At least 40 recent college graduates have lost job offers in the past few weeks, according to LinkedIn posts and Google spreadsheets that circulated online to help those affected find new positions.

As of Tuesday, 22 recent grads were listed on a spreadsheet as having offers rescinded from Twitter and nine people were listed on a separate spreadsheet for Coinbase.

In a statement, Twitter said it acknowledged that the rescinded offers could put candidates in a difficult position, and said it is offering compensation to those affected.

Coinbase pointed to a June 2 blog post that said the decision to rescind a number of offers was not made lightly, but was "necessary to ensure we are only growing in the highest-priority areas."

Chloe Ho, a recent graduate from the University of California, Davis, and who is originally from Hong Kong, has until Sept. 29 to find a new job, or be forced to leave the United States. Ho had accepted a position as a content marketing specialist for an online grocery company called Weee! before the position was rescinded.

As a non-U.S. citizen who needs a new employer to sponsor her work visa, “my options are very limited,” she said.
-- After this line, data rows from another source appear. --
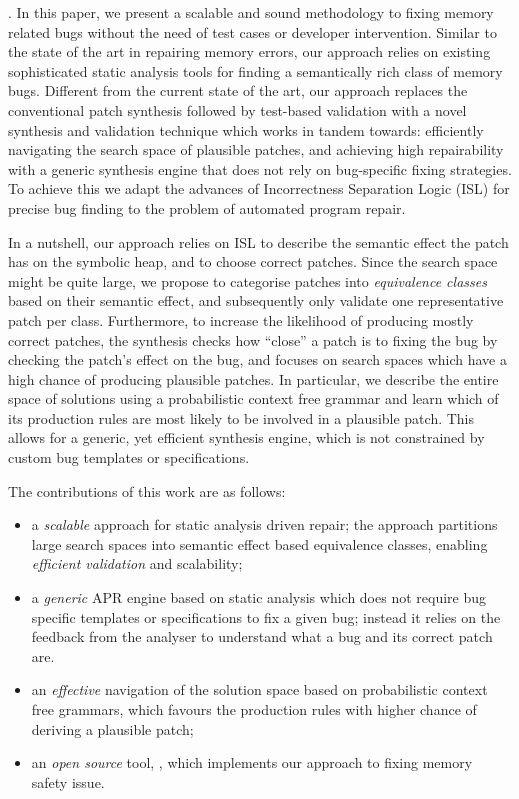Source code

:. In this paper, we present a scalable and sound methodology to fixing memory related bugs without the need of test cases or developer intervention. Similar to the state of the art in repairing memory errors, our approach relies on existing sophisticated static analysis tools for finding a semantically rich class of memory bugs. Different from the current state of the art, our approach replaces the conventional patch synthesis followed by test-based validation with a novel synthesis and validation technique which works in tandem towards: efficiently navigating the search space of plausible patches, 
and achieving high repairability with a generic synthesis engine that does not rely on bug-specific fixing strategies.
To achieve this we adapt the advances of Incorrectness Separation Logic (ISL) \cite{Le2022,Raad2020} for precise bug finding 
to the problem of automated program repair. 

In a nutshell, our approach relies on ISL to describe the semantic effect the patch has on the symbolic heap, and to choose correct patches. Since the search space might be quite large, we propose to categorise patches into \emph{equivalence classes} based on their semantic effect, and subsequently only validate one representative patch per class. 
Furthermore, to increase the likelihood of producing mostly correct patches, the synthesis 
checks how ``close'' a patch is to fixing the bug by checking the patch's effect on the bug, and focuses on search spaces which have a high chance of producing plausible patches. 
In particular, we describe the entire space of solutions using a probabilistic context free grammar and learn which of its production rules are most likely to be involved in a plausible patch. 
This allows for a generic, yet efficient synthesis engine, which is not constrained by custom bug templates or specifications. 
\vspace{1em}

The contributions of this work are as follows:
\begin{itemize}
\item a {\em scalable} approach for static analysis driven repair; the approach partitions large search spaces into semantic effect based equivalence classes, enabling \emph{efficient validation} and scalability;

\item a \emph{generic} APR engine based on static analysis which does not require  bug specific templates or specifications to fix a given bug; instead it relies on the feedback from the analyser to understand what a bug and its correct patch are.

\item an \emph{effective} navigation of the solution space based on probabilistic context free grammars, which favours the production rules with higher chance of deriving a plausible patch;
 
\item an \emph{open source} tool, \tool, which implements our approach to fixing memory safety issue. 
\end{itemize}
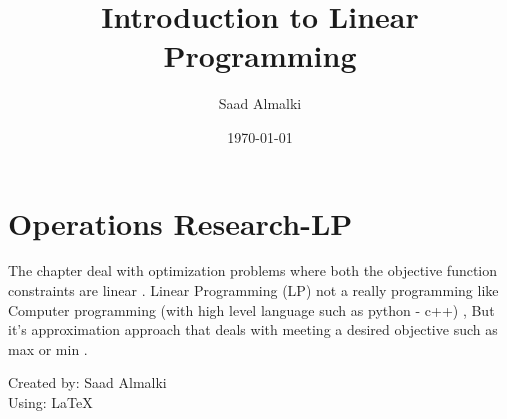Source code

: \documentclass[12pt]{article}
\title{Introduction to Linear Programming}
\author{Saad Almalki}
\date{\today}
\begin{document}
\maketitle

\section{Operations Research-LP}

The chapter deal with optimization problems where both the objective function constraints are linear . Linear Programming (LP) not a really programming like Computer programming (with high level
language such as python - c++) , But it's approximation approach that deals with meeting a desired objective such as max or min .

\begin{flushright}
Created by: Saad Almalki \\
Using: \LaTeX
\end{flushright}
\end{document}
Ho said she canceled a lease for a new apartment in the San Francisco Bay area, pulled out of vacation plans with friends and will now spend the next three months networking for a new job during the day and submitting applications at night. “I had planned everything around this job,” she said.

Many affected graduates took to LinkedIn to express their disappointment, detail how the rescinded offers upended plans for cross-country moves and ask for referrals to new companies.

Graduates who spoke with Reuters said they were surprised by the level of outreach from people offering to help. Still, the sting of losing their dream jobs has lingered.

One recent college graduate who was set to join Coinbase, and did not want to be named due to his ongoing job hunt, said that just a week before losing his job offer, he had received an email from Coinbase with reassurance that the company did not plan to walk back existing offers.

“I was disappointed for a few reasons. I didn’t think leadership would make that decision,” he said.

While the companies may be saving some money in the short term, they are risking “potentially catastrophic” reputational damage, said Brian Kropp, distinguished vice president of Gartner's human resources practice.

“Just think about how unfair that is to people you’re rescinding the offer from,” he said. “You’re putting them in a painful situation.”